There is a view that all buffers are waste, particularly from some Lean practitioners. “If you see inventory waiting anywhere in a supply chain then it should be reduced to zero”. However, businesses should be Lean not Anorexic and buffers can be used to increase the flow of product and profit.

The strategic placement of buffers can increase the profitable flow of product to customers. In this context, buffers are no longer waste, in fact they can be a competitive advantage. Please see 10 high-powered building blocks that simplify the way you look at your complex supply chain for more information on the broader supply chain implications of buffers.

There are three types of buffers in a supply chain generally and a factory specifically;

Inventory or Stock Buffer

Extra material between transformation processes or between processes and demand. An inventory buffer is sized according to risk rather than time.

Time Buffer

Early arrival of material or resources before necessary activities, before transformation processes or before demand. Time is used to safeguard an upstream or downstream process or delivery point.

Capacity Buffer

Otherwise known as sprint capacity, a capacity buffer can be used to restore a inventory or time buffer after a delay or stoppage. It can also be used to fulfill unexpected demand.

Buffers are used to protect a process or a delivery point from the effects of batching or variability;

Batching

Ideally a factory should support a constant flow of product without interruption, like the flow of water through a pipe.

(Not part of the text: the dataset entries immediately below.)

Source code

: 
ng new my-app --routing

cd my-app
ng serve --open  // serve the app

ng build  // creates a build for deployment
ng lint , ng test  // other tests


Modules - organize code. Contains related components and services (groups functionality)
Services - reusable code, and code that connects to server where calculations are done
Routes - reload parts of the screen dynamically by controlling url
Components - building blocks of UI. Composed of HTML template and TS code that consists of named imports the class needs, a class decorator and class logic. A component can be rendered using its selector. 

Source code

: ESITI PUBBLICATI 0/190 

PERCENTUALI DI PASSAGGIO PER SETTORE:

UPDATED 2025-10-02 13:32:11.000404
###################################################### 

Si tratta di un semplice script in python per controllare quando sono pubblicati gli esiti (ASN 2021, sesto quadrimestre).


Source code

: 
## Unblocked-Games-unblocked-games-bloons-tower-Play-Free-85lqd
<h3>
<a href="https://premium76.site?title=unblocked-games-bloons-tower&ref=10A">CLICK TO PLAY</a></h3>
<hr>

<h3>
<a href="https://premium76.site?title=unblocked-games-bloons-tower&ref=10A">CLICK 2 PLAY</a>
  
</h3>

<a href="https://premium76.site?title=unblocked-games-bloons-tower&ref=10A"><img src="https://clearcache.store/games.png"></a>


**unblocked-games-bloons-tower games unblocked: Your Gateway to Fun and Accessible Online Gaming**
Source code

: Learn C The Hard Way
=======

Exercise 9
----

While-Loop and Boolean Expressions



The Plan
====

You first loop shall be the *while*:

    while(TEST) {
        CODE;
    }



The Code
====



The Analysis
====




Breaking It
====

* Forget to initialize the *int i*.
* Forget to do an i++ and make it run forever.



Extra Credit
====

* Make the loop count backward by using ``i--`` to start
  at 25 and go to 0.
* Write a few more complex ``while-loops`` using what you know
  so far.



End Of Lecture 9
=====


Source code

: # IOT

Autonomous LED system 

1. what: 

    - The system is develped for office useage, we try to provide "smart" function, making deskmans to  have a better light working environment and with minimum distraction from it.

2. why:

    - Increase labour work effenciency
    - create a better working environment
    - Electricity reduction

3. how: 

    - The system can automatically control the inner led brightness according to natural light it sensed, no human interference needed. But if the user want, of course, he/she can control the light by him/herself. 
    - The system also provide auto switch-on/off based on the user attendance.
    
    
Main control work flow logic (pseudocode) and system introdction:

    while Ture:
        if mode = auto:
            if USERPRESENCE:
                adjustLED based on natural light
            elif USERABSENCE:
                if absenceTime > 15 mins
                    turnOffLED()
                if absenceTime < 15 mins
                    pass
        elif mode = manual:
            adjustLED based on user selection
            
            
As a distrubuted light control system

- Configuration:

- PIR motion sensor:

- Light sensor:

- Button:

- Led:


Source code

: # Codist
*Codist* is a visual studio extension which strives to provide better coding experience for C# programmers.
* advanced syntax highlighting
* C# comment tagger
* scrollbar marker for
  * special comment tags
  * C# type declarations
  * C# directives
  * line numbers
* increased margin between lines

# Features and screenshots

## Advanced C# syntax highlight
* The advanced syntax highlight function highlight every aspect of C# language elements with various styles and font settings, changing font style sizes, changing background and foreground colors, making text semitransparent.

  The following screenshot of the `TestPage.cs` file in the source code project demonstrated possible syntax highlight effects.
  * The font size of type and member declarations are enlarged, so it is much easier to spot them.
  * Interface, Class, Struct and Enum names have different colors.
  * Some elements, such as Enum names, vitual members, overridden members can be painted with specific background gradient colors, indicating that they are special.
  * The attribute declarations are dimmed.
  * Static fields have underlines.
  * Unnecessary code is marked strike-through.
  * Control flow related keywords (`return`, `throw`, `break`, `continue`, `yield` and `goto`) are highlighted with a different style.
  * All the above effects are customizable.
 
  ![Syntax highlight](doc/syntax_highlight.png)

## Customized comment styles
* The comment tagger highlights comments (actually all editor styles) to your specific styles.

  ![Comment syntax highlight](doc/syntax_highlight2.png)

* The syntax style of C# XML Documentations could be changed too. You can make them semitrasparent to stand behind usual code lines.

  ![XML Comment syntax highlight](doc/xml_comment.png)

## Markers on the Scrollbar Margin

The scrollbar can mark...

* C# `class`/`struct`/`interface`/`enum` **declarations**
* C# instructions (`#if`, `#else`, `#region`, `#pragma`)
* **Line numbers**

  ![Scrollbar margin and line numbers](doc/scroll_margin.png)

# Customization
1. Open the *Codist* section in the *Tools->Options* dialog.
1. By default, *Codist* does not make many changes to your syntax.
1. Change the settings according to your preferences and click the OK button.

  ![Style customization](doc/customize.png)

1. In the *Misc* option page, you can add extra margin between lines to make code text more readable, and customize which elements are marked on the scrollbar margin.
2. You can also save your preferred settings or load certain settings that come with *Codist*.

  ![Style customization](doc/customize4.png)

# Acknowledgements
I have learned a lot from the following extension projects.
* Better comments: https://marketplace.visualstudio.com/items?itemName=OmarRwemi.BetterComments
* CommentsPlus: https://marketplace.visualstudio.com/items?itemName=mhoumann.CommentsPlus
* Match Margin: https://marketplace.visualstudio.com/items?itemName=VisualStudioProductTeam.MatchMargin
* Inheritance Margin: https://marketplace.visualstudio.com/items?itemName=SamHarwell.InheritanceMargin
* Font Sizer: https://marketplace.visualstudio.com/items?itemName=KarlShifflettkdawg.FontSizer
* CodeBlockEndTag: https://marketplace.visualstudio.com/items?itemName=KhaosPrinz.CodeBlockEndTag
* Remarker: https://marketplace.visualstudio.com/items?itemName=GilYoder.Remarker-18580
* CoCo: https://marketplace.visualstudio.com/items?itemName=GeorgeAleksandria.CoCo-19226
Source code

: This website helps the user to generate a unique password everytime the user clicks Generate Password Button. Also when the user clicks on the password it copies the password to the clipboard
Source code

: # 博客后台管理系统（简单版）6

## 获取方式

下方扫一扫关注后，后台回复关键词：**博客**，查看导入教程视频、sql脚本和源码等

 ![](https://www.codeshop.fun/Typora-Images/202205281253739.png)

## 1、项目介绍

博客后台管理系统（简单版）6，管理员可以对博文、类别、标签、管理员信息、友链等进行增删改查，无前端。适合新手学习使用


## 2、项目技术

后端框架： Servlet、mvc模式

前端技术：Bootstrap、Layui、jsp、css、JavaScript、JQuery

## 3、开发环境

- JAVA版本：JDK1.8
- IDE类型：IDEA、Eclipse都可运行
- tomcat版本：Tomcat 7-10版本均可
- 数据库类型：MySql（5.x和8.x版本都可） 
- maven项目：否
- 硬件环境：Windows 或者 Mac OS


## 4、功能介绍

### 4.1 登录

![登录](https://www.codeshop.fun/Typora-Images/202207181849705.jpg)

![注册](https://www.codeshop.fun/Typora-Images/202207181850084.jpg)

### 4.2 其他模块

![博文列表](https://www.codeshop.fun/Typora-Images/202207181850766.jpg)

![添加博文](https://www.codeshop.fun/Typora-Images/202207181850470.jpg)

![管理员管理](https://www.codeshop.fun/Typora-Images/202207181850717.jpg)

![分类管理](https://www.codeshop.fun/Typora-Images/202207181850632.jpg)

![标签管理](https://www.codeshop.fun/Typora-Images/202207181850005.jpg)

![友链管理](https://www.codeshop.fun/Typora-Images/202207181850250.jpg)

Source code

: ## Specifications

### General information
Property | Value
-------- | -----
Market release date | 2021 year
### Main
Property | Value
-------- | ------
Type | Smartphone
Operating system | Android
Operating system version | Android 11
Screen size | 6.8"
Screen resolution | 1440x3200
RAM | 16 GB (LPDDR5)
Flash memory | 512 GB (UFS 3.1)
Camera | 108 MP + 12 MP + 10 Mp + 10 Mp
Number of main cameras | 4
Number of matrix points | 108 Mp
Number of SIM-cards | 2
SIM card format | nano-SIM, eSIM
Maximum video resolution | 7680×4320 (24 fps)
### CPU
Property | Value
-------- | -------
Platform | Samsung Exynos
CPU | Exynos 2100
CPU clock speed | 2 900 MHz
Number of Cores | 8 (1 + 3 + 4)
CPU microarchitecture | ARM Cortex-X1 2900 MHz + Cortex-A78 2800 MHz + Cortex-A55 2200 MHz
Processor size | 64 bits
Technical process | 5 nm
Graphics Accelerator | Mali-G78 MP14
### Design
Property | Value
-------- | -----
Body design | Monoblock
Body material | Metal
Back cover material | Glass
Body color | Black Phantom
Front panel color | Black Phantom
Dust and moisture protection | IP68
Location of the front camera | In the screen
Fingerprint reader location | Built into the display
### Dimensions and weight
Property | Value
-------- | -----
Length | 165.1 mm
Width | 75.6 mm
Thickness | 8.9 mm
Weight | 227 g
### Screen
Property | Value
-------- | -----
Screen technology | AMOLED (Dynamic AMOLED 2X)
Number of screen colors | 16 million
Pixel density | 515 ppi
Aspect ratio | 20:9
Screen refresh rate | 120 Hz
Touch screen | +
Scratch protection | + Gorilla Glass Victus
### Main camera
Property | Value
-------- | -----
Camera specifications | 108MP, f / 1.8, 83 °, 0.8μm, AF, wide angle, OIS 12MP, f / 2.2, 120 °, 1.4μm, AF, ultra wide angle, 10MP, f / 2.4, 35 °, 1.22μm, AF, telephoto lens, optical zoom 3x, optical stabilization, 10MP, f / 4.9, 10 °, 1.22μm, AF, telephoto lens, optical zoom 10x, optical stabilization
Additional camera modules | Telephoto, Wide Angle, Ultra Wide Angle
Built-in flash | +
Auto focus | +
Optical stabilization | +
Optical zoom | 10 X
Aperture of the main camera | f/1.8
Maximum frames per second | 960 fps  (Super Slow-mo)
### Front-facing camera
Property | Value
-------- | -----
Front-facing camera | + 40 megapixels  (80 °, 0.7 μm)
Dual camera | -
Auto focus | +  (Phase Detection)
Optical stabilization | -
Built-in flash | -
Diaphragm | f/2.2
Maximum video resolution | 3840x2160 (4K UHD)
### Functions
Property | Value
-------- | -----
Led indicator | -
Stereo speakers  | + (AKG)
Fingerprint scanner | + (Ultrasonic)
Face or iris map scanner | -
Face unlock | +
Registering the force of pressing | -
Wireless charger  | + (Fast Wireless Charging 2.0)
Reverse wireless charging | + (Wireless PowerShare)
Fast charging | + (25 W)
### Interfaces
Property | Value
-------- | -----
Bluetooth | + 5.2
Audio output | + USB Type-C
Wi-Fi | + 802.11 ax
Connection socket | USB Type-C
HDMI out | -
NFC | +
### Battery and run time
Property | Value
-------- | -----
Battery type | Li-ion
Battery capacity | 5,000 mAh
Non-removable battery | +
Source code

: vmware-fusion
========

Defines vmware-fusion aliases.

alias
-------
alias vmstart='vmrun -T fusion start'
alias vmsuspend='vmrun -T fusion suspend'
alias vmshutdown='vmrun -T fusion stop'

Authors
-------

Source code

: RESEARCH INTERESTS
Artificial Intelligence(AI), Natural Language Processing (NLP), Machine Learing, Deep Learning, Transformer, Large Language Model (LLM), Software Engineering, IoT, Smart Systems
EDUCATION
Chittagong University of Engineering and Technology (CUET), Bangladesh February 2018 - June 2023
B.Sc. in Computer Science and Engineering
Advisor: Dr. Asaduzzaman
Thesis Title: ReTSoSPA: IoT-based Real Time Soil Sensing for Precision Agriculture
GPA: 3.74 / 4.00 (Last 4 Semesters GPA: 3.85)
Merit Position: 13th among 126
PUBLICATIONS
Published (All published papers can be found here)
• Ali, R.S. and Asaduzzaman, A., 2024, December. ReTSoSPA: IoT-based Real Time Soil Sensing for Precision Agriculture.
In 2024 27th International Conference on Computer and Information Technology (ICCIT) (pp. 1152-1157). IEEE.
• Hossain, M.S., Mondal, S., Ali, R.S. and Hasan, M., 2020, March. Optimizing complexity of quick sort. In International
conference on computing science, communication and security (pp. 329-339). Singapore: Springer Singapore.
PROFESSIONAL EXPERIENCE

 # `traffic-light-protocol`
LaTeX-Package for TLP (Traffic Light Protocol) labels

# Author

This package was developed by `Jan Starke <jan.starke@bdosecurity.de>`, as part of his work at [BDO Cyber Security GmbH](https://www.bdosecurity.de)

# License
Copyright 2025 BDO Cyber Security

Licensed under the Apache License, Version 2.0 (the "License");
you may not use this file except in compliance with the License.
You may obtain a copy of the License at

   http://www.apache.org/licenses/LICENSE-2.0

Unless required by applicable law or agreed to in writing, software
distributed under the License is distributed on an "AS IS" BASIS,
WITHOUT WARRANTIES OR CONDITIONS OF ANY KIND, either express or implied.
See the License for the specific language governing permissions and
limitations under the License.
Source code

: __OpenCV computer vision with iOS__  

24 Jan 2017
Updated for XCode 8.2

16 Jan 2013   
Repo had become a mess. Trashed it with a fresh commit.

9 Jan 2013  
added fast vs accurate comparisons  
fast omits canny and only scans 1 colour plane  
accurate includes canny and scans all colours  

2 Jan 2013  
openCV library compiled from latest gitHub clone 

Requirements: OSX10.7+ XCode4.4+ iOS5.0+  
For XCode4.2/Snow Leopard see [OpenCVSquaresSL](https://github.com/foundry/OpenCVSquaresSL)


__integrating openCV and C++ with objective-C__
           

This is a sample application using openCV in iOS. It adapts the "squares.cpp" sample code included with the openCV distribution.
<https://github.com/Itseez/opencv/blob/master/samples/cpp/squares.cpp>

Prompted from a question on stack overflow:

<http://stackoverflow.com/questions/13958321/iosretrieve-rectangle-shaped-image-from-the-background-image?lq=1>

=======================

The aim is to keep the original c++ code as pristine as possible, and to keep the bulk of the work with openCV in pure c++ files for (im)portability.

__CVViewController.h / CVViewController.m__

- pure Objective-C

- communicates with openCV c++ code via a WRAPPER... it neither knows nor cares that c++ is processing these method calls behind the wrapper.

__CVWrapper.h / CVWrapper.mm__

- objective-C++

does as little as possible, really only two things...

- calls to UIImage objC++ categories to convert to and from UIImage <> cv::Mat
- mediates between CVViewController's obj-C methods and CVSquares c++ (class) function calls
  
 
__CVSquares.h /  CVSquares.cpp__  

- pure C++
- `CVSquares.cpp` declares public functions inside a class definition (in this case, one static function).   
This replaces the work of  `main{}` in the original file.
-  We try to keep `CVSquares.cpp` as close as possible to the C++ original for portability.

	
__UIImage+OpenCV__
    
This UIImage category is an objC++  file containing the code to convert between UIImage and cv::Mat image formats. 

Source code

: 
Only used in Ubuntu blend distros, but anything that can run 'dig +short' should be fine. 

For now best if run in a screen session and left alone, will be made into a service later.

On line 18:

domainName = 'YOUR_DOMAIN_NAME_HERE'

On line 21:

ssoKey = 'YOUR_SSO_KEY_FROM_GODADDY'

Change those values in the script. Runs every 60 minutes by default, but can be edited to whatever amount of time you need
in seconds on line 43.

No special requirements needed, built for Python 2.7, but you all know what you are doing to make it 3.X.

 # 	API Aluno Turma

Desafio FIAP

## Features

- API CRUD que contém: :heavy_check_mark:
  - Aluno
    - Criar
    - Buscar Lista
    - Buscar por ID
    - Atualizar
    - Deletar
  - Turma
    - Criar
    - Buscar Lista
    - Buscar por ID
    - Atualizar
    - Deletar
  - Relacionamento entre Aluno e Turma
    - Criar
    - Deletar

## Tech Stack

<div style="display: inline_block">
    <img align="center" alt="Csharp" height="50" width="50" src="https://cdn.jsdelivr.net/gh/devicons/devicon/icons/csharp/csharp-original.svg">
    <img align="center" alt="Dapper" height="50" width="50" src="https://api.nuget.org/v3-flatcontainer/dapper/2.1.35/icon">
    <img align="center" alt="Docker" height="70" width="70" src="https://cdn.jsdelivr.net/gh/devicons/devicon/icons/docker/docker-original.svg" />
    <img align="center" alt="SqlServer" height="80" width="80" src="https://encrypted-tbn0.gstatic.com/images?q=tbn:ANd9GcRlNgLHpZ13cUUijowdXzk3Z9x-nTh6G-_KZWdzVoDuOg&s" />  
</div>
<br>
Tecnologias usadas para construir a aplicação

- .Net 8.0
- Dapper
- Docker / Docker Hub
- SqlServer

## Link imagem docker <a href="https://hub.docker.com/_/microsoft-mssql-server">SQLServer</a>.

Lean proponents advocate one-piece-flow which is like a steady pipeline of single pieces, in Toyota’s case cars.

In some processes the product needs to be distributed to different places with different demand or, the product needs to be held in a device for a while, such as a batch cooker. In these cases material must be time buffered in some way so that the downstream processes, or demand points, are not starved.

Variability

There are 4 types of variability;

  • Demand Variability
  • Supply Variability
  • Operational Variability
  • Managerial Variability

These are a statistical reality and the only certainty in a supply chain is that there will be uncertainty and variability. There will always be variability because perfection simply costs too much. There are 2 ways that buffers benefit a factory and supply chain when applied to variability

  • Buffers guard the customer from the variability in our supply chain. Without the strategic placement of buffers in supply chains and factories, then the customer would have too much product availability at some times and none at all on other occasions. This results in lost sales, wasted stock and expedite related expenses, all of which reduce the flow of profit.
  • Strategic placement of buffers can increase effective operating capacities and reduce costs by exploiting the statistical nature of variability.

Hence the strategic placement of buffers in a supply chain is actually a vital part of a robust profit making strategy.